There is no set value that can be applied to football clubs as a one-size-fits-all approach. All football clubs are different. Some own their own grounds, others don't. Some make money, but most - certainly below the Premier League - don't. And Chansiri seems unaware of the fact that, from a simple, business perspective, what he's selling isn't worth what he thinks it is.

With a sale price of £100 million, Sheffield Wednesday don't offer any value for prospective buyers

Gambar artikel:Dejphon Chansiri will sell Sheffield Wednesday - but one issue must be fixed first

While there is no standard way of determining the value of a football club, a decent rule of thumb is that clubs tend to sell for between 1.5 times and twice their annual turnover. Sheffield Wednesday's annual turnover for the 2023-24 season was £26.3 million, which would value the club as being worth somewhere between £40 million and £50 million.

But this isn't an exact science, and with Sheffield Wednesday things get very complicated, very quickly.

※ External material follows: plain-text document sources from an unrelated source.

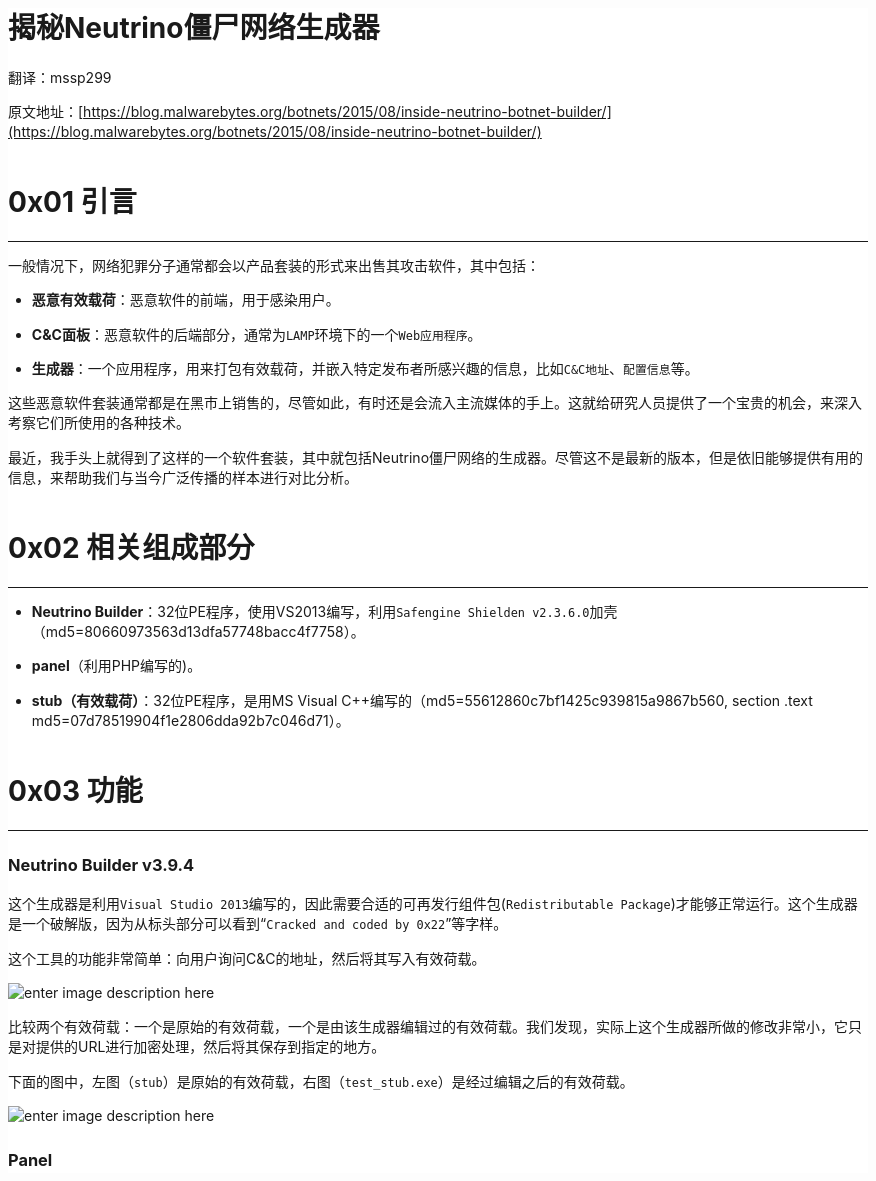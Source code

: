 # 揭秘Neutrino僵尸网络生成器

翻译：mssp299

原文地址：[https://blog.malwarebytes.org/botnets/2015/08/inside-neutrino-botnet-builder/](https://blog.malwarebytes.org/botnets/2015/08/inside-neutrino-botnet-builder/)

0x01 引言
=======

* * *

一般情况下，网络犯罪分子通常都会以产品套装的形式来出售其攻击软件，其中包括：

*   **恶意有效载荷**：恶意软件的前端，用于感染用户。
    
*   **C&C面板**：恶意软件的后端部分，通常为`LAMP`环境下的一个`Web应用程序`。
    
*   **生成器**：一个应用程序，用来打包有效载荷，并嵌入特定发布者所感兴趣的信息，比如`C&C地址`、`配置信息`等。
    

这些恶意软件套装通常都是在黑市上销售的，尽管如此，有时还是会流入主流媒体的手上。这就给研究人员提供了一个宝贵的机会，来深入考察它们所使用的各种技术。

最近，我手头上就得到了这样的一个软件套装，其中就包括Neutrino僵尸网络的生成器。尽管这不是最新的版本，但是依旧能够提供有用的信息，来帮助我们与当今广泛传播的样本进行对比分析。

0x02 相关组成部分
===========

* * *

*   **Neutrino Builder**：32位PE程序，使用VS2013编写，利用`Safengine Shielden v2.3.6.0`加壳（md5=80660973563d13dfa57748bacc4f7758）。
    
*   **panel**（利用PHP编写的)。
    
*   **stub（有效载荷）**：32位PE程序，是用MS Visual C++编写的（md5=55612860c7bf1425c939815a9867b560, section .text md5=07d78519904f1e2806dda92b7c046d71）。
    

0x03 功能
=======

* * *

### Neutrino Builder v3.9.4

这个生成器是利用`Visual Studio 2013`编写的，因此需要合适的可再发行组件包(`Redistributable Package`)才能够正常运行。这个生成器是一个破解版，因为从标头部分可以看到“`Cracked and coded by 0x22`”等字样。

这个工具的功能非常简单：向用户询问C&C的地址，然后将其写入有效荷载。

![enter image description here](http://drops.javaweb.org/uploads/images/f104ca962e0de8937a3cb569c15aa7f976b77998.jpg)

比较两个有效荷载：一个是原始的有效荷载，一个是由该生成器编辑过的有效荷载。我们发现，实际上这个生成器所做的修改非常小，它只是对提供的URL进行加密处理，然后将其保存到指定的地方。

下面的图中，左图（`stub`）是原始的有效荷载，右图（`test_stub.exe`）是经过编辑之后的有效荷载。

![enter image description here](http://drops.javaweb.org/uploads/images/6e358144215ba825edd8e19bf2a736e6ae7a8b72.jpg)

### Panel
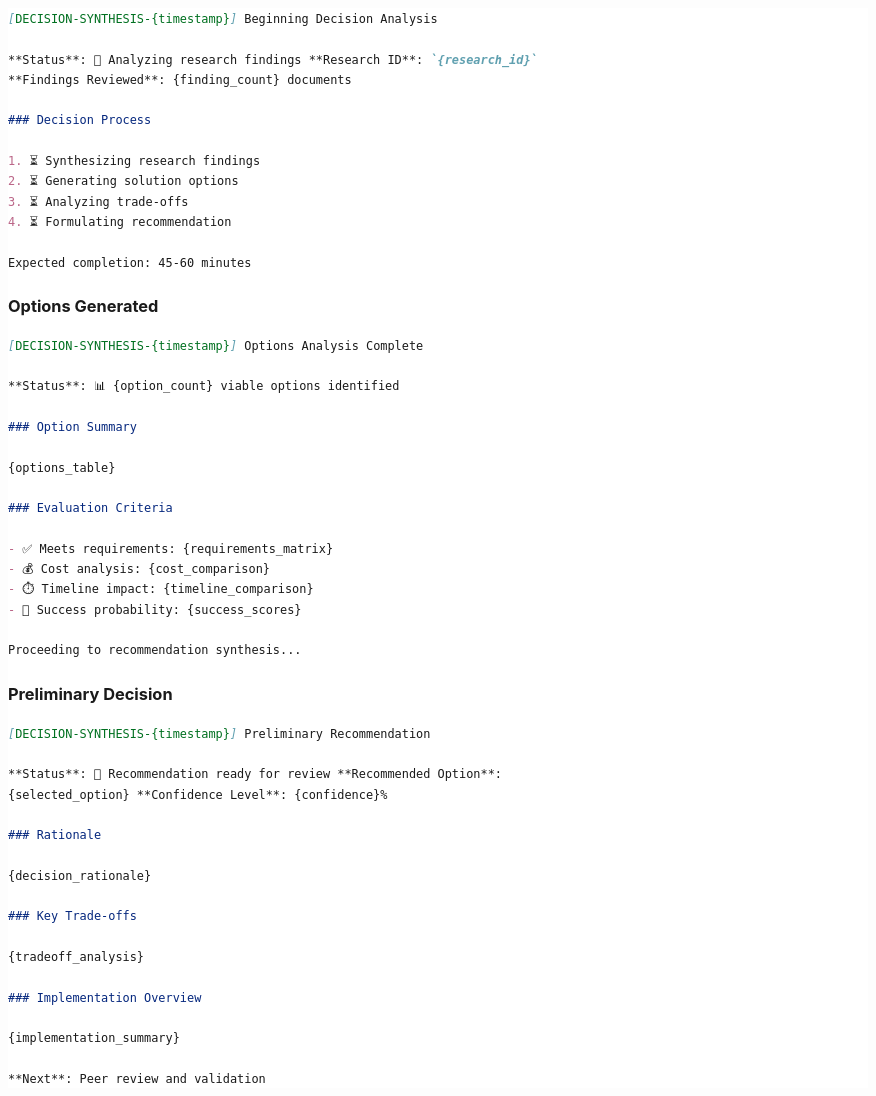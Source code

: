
 ```markdown
[DECISION-SYNTHESIS-{timestamp}] Beginning Decision Analysis

**Status**: 🤔 Analyzing research findings **Research ID**: `{research_id}`
**Findings Reviewed**: {finding_count} documents

### Decision Process

1. ⏳ Synthesizing research findings
2. ⏳ Generating solution options
3. ⏳ Analyzing trade-offs
4. ⏳ Formulating recommendation

Expected completion: 45-60 minutes
```

### Options Generated

```markdown
[DECISION-SYNTHESIS-{timestamp}] Options Analysis Complete

**Status**: 📊 {option_count} viable options identified

### Option Summary

{options_table}

### Evaluation Criteria

- ✅ Meets requirements: {requirements_matrix}
- 💰 Cost analysis: {cost_comparison}
- ⏱️ Timeline impact: {timeline_comparison}
- 🎯 Success probability: {success_scores}

Proceeding to recommendation synthesis...
```

### Preliminary Decision

```markdown
[DECISION-SYNTHESIS-{timestamp}] Preliminary Recommendation

**Status**: 🎯 Recommendation ready for review **Recommended Option**:
{selected_option} **Confidence Level**: {confidence}%

### Rationale

{decision_rationale}

### Key Trade-offs

{tradeoff_analysis}

### Implementation Overview

{implementation_summary}

**Next**: Peer review and validation
```
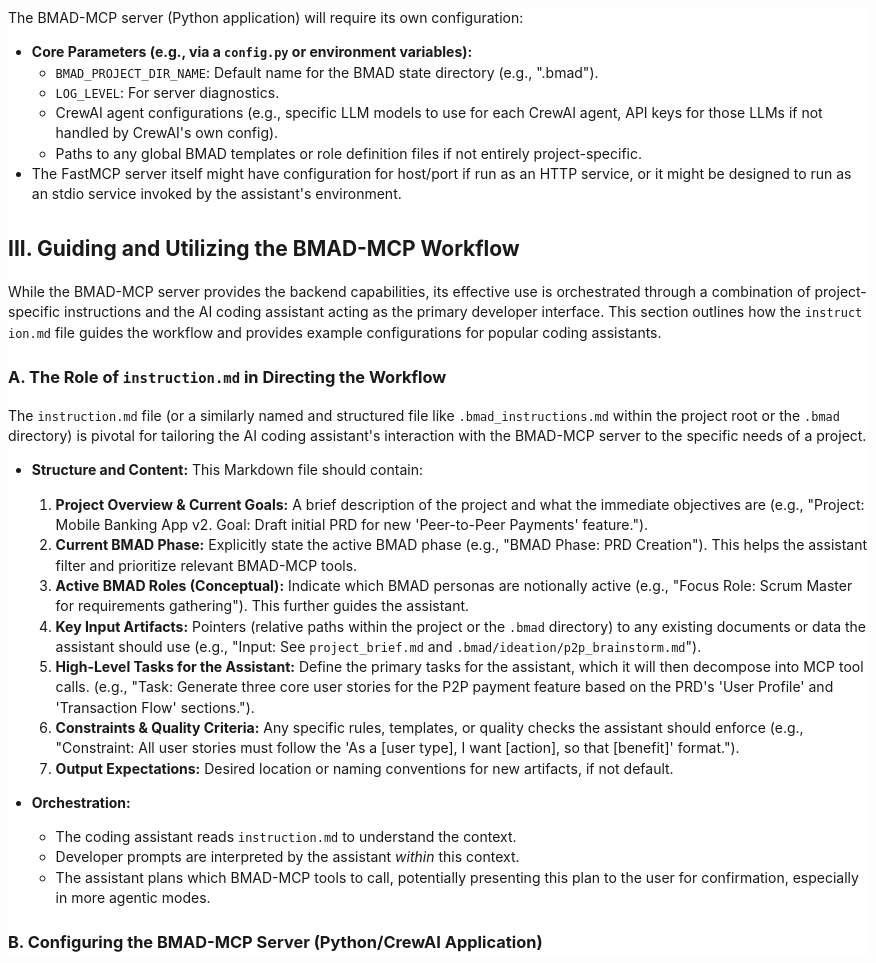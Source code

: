 The BMAD-MCP server (Python application) will require its own configuration:

  * **Core Parameters (e.g., via a `config.py` or environment variables):**
      * `BMAD_PROJECT_DIR_NAME`: Default name for the BMAD state directory (e.g., ".bmad").
      * `LOG_LEVEL`: For server diagnostics.
      * CrewAI agent configurations (e.g., specific LLM models to use for each CrewAI agent, API keys for those LLMs if not handled by CrewAI's own config).
      * Paths to any global BMAD templates or role definition files if not entirely project-specific.
  * The FastMCP server itself might have configuration for host/port if run as an HTTP service, or it might be designed to run as an stdio service invoked by the assistant's environment. 

## III. Guiding and Utilizing the BMAD-MCP Workflow

While the BMAD-MCP server provides the backend capabilities, its effective use is orchestrated through a combination of project-specific instructions and the AI coding assistant acting as the primary developer interface. This section outlines how the `instruction.md` file guides the workflow and provides example configurations for popular coding assistants.

### A. The Role of `instruction.md` in Directing the Workflow

The `instruction.md` file (or a similarly named and structured file like `.bmad_instructions.md` within the project root or the `.bmad` directory) is pivotal for tailoring the AI coding assistant's interaction with the BMAD-MCP server to the specific needs of a project.

  * **Structure and Content:** This Markdown file should contain:

    1.  **Project Overview & Current Goals:** A brief description of the project and what the immediate objectives are (e.g., "Project: Mobile Banking App v2. Goal: Draft initial PRD for new 'Peer-to-Peer Payments' feature.").
    2.  **Current BMAD Phase:** Explicitly state the active BMAD phase (e.g., "BMAD Phase: PRD Creation").  This helps the assistant filter and prioritize relevant BMAD-MCP tools.
    3.  **Active BMAD Roles (Conceptual):** Indicate which BMAD personas are notionally active (e.g., "Focus Role: Scrum Master for requirements gathering"). This further guides the assistant.
    4.  **Key Input Artifacts:** Pointers (relative paths within the project or the `.bmad` directory) to any existing documents or data the assistant should use (e.g., "Input: See `project_brief.md` and `.bmad/ideation/p2p_brainstorm.md`").
    5.  **High-Level Tasks for the Assistant:** Define the primary tasks for the assistant, which it will then decompose into MCP tool calls. (e.g., "Task: Generate three core user stories for the P2P payment feature based on the PRD's 'User Profile' and 'Transaction Flow' sections.").
    6.  **Constraints & Quality Criteria:** Any specific rules, templates, or quality checks the assistant should enforce (e.g., "Constraint: All user stories must follow the 'As a [user type], I want [action], so that [benefit]' format.").
    7.  **Output Expectations:** Desired location or naming conventions for new artifacts, if not default.

  * **Orchestration:**

      * The coding assistant reads `instruction.md` to understand the context.
      * Developer prompts are interpreted by the assistant *within* this context.
      * The assistant plans which BMAD-MCP tools to call, potentially presenting this plan to the user for confirmation, especially in more agentic modes. 

### B. Configuring the BMAD-MCP Server (Python/CrewAI Application)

Consider, for example, Hillsborough itself. The stadium is owned by a third-party company owned by Chansiri, to whom the club pay £2.5 million a year in rent. It's not clear whether Chansiri's valuation includes the stadium, or whether any new owners would have to continue to rent it from him.

The state of the club's accounts would also come under considerable scrutiny. Any new owners would have to turn around a club that has been losing money hand over fist for years, and the condition of Hillsborough is such that millions of pounds may have to be spent on righting a decline caused by years of failing to invest in infrastructure.

Football finance expert Kieran Maguire has previously estimated that Chansiri has lost between £150 million and £160 million since buying the club at the start of 2015, and it feels likely that the owner is trying to recoup what he can from these losses. It's hardly as though he hasn't tried to get others to pay for his mismanagement before. It's less than two years since he was trying to get fans to crowdfund £2 million to pay outstanding debts.

But that isn't how this sort of transaction works. If Chansiri lost a lot of money on Sheffield Wednesday, that's because of the decisions that he ultimately made. Had Sheffield Wednesday gone up to the Premier League in 2016 or 2017, when the spending on players was very high, things might have been very different. But they didn't. This was a gamble that he took, and which he lost, and it's not down to new owners to cover the after-effects of it.

The only way that Sheffield Wednesday can be sold is at a price that buyers will pay. Sensible prospective new owners will baulk at the idea of paying double what the club is actually worth. This is a business whose best staff are starting to leave, whose infrastructure desperately needs upgrading, and who have been losing money for years.

Until Chansiri understands that the club he owns simply isn't worth what he's asking for, there will be no sale, and Sheffield Wednesday's agony will, if anything, only get worse. His position is untenable and there is interest in buying the club, but there won't be at the price he's currently demanding.